A Shi’a Islamist party whose support is based primarily in the major southern city of Basra. Considered an early spin-off of the Sadrists. Fadhila is paranoid about external interference in Iraq and favors federalism with a three-province region of Basra, Maysan, and Dhi Qar provinces. Withdrew from the Shi’a United Iraqi Alliance coalition in early 2007 after it failed to get the Oil Ministry portfolio.
Prominent Leaders: Abdelrahim Al-Husseini, Mohammed al-Waili
Seats in Parliament: 15
Militia: Like all local political groups, Fadhila and its militia have been involved in Basra’s worsening violence.

Iraqi Islamic Party (IIP)
The Sunni Islamist party considered to be an Iraqi offshoot of the Muslim Brotherhood movement. The IIP has become the main representative of Sunni Arabs in the Iraqi political process. It advocates a reversal of de-Baathification, a crackdown on Shi’a militias and their influence in the Iraqi government, and constitutional revisions. The IIP generally opposes the coalition presence, efforts toward regional configurations and federalism, and any oil law that would deprive Sunnis. Withdrew ministers from government in August of 2007
Prominent Leaders: President Tariq al-Hashimi, Ayad al-Samarrai
Seats in Parliament: 44 (combined in coalition with the Iraqi People’s Conference)

Iraqi People’s Conference (IPC)
An embryonic Sunni Arab political conglomerate of tribal, technocratic, and Islamist views. IPC is opposed to the coalition presence in Iraq. Withdrew ministers from government in August of 2007.
Prominent Leaders: Adnan Al-Dulaimi, former parliament speaker Mahmoud Mashhadani
Seats in Parliament: 44

Patriotic Union of Kurdistan (PUK)
One of two main Kurdish parties in Iraq, controls the eastern Kurdish region. Unlike the major Sunni and Shi’a Arab parties, it is secular and pro-Western. The PUK’s paramount objective is the protection of Kurdish interests by maintaining an autonomous Kurdish region that controls its own oil. It is a rival of the Kurdistan Democratic Party (KDP).
Prominent Leaders: President Jalal Talabani, Deputy Prime Minister Barham Salih.
Seats in Parliament: 53 (combined in coalition with the Kurdistan Democratic Party)
Militia: Both the PUK and KDP legally maintain peshmerga militia forces, some of which have been incorporated into the Iraqi national army.
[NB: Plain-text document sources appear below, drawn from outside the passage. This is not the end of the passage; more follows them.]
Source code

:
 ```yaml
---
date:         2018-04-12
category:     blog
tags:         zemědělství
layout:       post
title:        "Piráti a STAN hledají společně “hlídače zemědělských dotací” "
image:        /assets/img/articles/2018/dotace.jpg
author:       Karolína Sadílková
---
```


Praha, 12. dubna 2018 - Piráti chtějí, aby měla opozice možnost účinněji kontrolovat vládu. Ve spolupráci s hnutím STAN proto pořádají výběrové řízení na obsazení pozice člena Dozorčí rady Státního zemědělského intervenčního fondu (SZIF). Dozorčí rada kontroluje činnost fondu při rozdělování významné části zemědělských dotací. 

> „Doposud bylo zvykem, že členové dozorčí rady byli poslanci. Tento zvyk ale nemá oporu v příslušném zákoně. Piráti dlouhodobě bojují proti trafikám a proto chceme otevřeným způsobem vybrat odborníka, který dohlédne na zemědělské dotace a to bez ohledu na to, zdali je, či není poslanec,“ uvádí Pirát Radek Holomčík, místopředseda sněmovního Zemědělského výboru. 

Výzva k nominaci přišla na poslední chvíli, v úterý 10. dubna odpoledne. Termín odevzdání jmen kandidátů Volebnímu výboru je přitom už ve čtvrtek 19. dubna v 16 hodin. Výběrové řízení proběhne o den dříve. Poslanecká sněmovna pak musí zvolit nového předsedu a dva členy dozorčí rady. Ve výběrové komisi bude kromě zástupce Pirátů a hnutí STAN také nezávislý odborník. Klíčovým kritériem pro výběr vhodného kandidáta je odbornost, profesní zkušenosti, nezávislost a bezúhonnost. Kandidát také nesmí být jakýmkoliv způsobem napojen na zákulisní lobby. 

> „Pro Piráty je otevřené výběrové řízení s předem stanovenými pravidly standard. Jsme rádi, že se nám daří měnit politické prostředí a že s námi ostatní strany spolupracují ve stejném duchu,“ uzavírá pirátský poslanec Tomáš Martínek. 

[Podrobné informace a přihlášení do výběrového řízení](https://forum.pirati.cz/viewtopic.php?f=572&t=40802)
Kurdistan Democratic Party (KDP)
The KDP is the oldest Kurdish party in Iraq and controls the western Kurdish region. Considered more focused on eventual Kurdish independence and statehood than the PUK, and dominates the top leadership positions of the Kurdistan Regional Government. The KDP area of influence’s border with Turkey has allowed it better access to trade and therefore greater prosperity than has the PUK’s Iranian border area.
Prominent Leaders: KRG President Massoud Barzani, Foreign Minister Hoshyar Zebari
Seats in Parliament: 53 (combined in coalition with the PUK)
Militias: The KDP and PUK both continue to maintain peshmerga militias under legal sanction from the national government.

Iraqi National List (INL)
The INL’s ideology is secular, nonsectarian, liberal, and moderately nationalist. Its support dropped in the two 2005 elections as sectarian identity emerged as the defining characteristic in Iraqi politics. It withdrew four of its five ministers from government in August of 2007.